• Work request
Please output every record below exactly as written, leaving out any pictures.

• Records shown
━━━
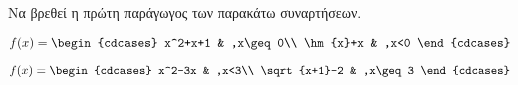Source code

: Να βρεθεί η πρώτη παράγωγος των παρακάτω συναρτήσεων.
\begin{multicols}{2}
\begin{alist}
\item $ f(x)=\begin{cdcases}
x^2+x+1 & ,x\geq 0\\ \hm{x}+x & ,x<0
\end{cdcases} $
\item $ f(x)=\begin{cdcases}
x^2-3x & ,x<3\\ \sqrt{x+1}-2 & ,x\geq 3
\end{cdcases} $
\end{alist}
\end{multicols}
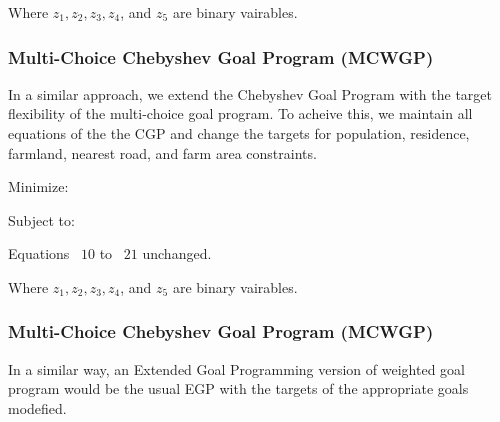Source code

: Where $ z_1, z_2, z_3, z_4$, and $z_5$ are binary vairables.

\subsubsection{Multi-Choice Chebyshev Goal Program (MCWGP)}
In a similar approach, we extend the Chebyshev Goal Program with the target flexibility of the multi-choice goal program. To acheive this, we maintain all equations of the the CGP and change the targets for population, residence, farmland, nearest road, and farm area constraints.

Minimize:
              \EqCGPMinFunctionSix

Subject to:
                
              \EqMCWGPPopulationConstraintFourtyTwo   
              \EqMCWGPResidenceConstraintFourtyThree
              \EqMCWGPFarmlandDistanceConstraintFourtyFour
              \EqMCWGPNearestRoadConstraintFourtyFive
              \EqMCWGPFarmlandAreaConstraintFourtySix
              \begin{center}
                      Equations ~$10$ to ~$21$ unchanged.
              \end{center}
              \EqSelectThreeDamsTwentyTwo
              \EqBudgetConstraintTwentyThree
              \EqDConstraintOneNTwentyFour
              \EqDConstraintTwoNTwentyFive
              \EqDConstraintThreeNTwentySix
              \EqDConstraintFourNTwentySix
              \EqDConstraintFiveNTwentySeven
              \EqDConstraintSixNTwentyEight
              \EqDConstraintSevenNTwentyNine
              \EqDConstraintEightNThirty
              \EqDConstraintNineNThirtyOne
              \EqDConstraintTenNThirtyTwo

Where $ z_1, z_2, z_3, z_4$, and $z_5$ are binary vairables.

\subsubsection{Multi-Choice Chebyshev Goal Program (MCWGP)}
In a similar way, an Extended Goal Programming version of weighted goal program would be the usual EGP with the targets of the appropriate goals modefied.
━━━
• Your solution
Source code

: Να βρεθεί η πρώτη παράγωγος των παρακάτω συναρτήσεων.
\begin{multicols}{2}
\begin{alist}
\item $ f(x)=\begin{cdcases}
x^2+x+1 & ,x\geq 0\\ \hm{x}+x & ,x<0
\end{cdcases} $
\item $ f(x)=\begin{cdcases}
x^2-3x & ,x<3\\ \sqrt{x+1}-2 & ,x\geq 3
\end{cdcases} $
\end{alist}
\end{multicols}
Source code

: Where $ z_1, z_2, z_3, z_4$, and $z_5$ are binary vairables.

\subsubsection{Multi-Choice Chebyshev Goal Program (MCWGP)}
In a similar approach, we extend the Chebyshev Goal Program with the target flexibility of the multi-choice goal program. To acheive this, we maintain all equations of the the CGP and change the targets for population, residence, farmland, nearest road, and farm area constraints.

Minimize:
              \EqCGPMinFunctionSix

Subject to:
                
              \EqMCWGPPopulationConstraintFourtyTwo   
              \EqMCWGPResidenceConstraintFourtyThree
              \EqMCWGPFarmlandDistanceConstraintFourtyFour
              \EqMCWGPNearestRoadConstraintFourtyFive
              \EqMCWGPFarmlandAreaConstraintFourtySix
              \begin{center}
                      Equations ~$10$ to ~$21$ unchanged.
              \end{center}
              \EqSelectThreeDamsTwentyTwo
              \EqBudgetConstraintTwentyThree
              \EqDConstraintOneNTwentyFour
              \EqDConstraintTwoNTwentyFive
              \EqDConstraintThreeNTwentySix
              \EqDConstraintFourNTwentySix
              \EqDConstraintFiveNTwentySeven
              \EqDConstraintSixNTwentyEight
              \EqDConstraintSevenNTwentyNine
              \EqDConstraintEightNThirty
              \EqDConstraintNineNThirtyOne
              \EqDConstraintTenNThirtyTwo

Where $ z_1, z_2, z_3, z_4$, and $z_5$ are binary vairables.

\subsubsection{Multi-Choice Chebyshev Goal Program (MCWGP)}
In a similar way, an Extended Goal Programming version of weighted goal program would be the usual EGP with the targets of the appropriate goals modefied.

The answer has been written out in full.